The studies, notably a dye test that left faucets
flowing shocking pink, tracked water moving far faster
underground than expected -- possibly too fast for
the porous limestone buffer to filter out a nasty
parasite called cryptosporidium.
Miami-Dade's environmental and water directors --
and the scientists who did the studies -- stress they
don't think the Northwest well field, the county's
largest, is at imminent risk. Drinking water is tested
200 times a day and they see no immediate danger that
the parasite -- typically passed along through human
or animal waste -- will find its way into isolated
rock pits and the water supply.
''Don't put out the idea that we're in a panic situation
and my God, we're all going to die,'' said John Renfrow,
director of Miami-Dade's Water and Sewer Department.
But the potential threat is serious enough that they
recommend upgrading two water plants with expensive
technology designed to kill cryptosporidium, an organism
linked nationwide to outbreaks marked by severe diarrhea
that can sometimes be fatal for victims with compromised
immune systems.
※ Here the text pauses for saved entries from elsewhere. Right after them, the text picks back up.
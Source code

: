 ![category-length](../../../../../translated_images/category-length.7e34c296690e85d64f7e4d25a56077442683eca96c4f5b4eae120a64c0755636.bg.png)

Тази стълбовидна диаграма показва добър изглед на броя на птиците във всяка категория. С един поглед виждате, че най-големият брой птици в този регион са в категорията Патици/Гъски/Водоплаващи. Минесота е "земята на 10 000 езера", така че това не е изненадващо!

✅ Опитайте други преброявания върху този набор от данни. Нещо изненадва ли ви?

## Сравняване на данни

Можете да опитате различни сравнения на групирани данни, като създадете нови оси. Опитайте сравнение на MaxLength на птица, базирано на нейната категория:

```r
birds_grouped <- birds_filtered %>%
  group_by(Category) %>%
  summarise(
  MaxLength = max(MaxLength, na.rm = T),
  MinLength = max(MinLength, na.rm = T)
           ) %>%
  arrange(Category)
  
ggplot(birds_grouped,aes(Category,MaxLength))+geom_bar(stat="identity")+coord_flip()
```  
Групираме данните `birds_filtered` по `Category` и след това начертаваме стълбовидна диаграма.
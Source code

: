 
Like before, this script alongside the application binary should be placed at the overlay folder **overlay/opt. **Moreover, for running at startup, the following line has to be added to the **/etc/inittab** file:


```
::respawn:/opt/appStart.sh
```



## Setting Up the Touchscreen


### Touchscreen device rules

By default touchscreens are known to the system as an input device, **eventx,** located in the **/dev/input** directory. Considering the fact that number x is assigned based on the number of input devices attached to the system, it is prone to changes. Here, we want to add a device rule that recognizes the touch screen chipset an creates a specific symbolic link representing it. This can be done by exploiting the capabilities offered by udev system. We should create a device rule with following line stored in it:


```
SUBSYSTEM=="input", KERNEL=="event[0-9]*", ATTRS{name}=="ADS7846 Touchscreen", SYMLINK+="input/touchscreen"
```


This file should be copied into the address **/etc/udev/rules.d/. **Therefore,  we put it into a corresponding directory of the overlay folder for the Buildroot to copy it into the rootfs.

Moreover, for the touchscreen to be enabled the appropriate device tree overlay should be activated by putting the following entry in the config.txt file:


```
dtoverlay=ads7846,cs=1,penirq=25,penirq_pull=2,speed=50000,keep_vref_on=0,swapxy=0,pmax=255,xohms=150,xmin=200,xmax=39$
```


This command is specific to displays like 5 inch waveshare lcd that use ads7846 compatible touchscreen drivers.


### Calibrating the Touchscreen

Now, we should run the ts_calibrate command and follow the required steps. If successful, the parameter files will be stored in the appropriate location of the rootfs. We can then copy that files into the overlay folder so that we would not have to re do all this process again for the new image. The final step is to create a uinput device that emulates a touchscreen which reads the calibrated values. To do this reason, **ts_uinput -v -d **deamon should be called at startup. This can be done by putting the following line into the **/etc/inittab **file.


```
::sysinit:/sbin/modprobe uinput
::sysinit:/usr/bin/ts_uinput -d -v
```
Unfortunately, the hardy infector
shrugs off the chlorine commonly used to treat water
from the vast underground Biscayne Aquifer.
The studies, outlined in a Renfrow memo and first
reported last month by Jim DeFede on Herald news partner
WFOR-Channel 4, have reopened a long-running controversy
over a 77.5-square-mile swath the mining industry
has dubbed the "lake belt.''
The industry supplies half the state's concrete and
fill. Over the next 50 years, it envisions digging
a grid of giant pits around the well field.
Environmentalists charge the county has too quickly
dismissed bigger buffer zones and hasn't made it clear
yet who -- the public or mining companies -- must
pay a treatment bill that could range from $100 million
to more than $250 million.
Brad Sewell, an attorney for the National Resources
Defense Council, said the reports from the U.S. Geological
Survey and engineering consultant CH2M Hill show that
a few powerful companies are profiting at the expense
of drinking water safety and thousands of acres of
wetlands.
Environmental groups already have a lawsuit in federal
court against the Army Corps of Engineers, challenging
a 2002 decision to let the industry mine an initial
5,409 acres over 10 years.
''I don't see how the case can be made any clearer,''
said Sewell, who argues that the new research gives
the county and the Corps ammunition to block mining
in nearly a fourth of the lake belt.
ENGINEERS' REVIEW
The Corps was reviewing the studies and had not decided
about revising the permits, said John Studt, chief
of the Corps' south permits branch. He stressed that
the Corps typically defers to local and state authorities.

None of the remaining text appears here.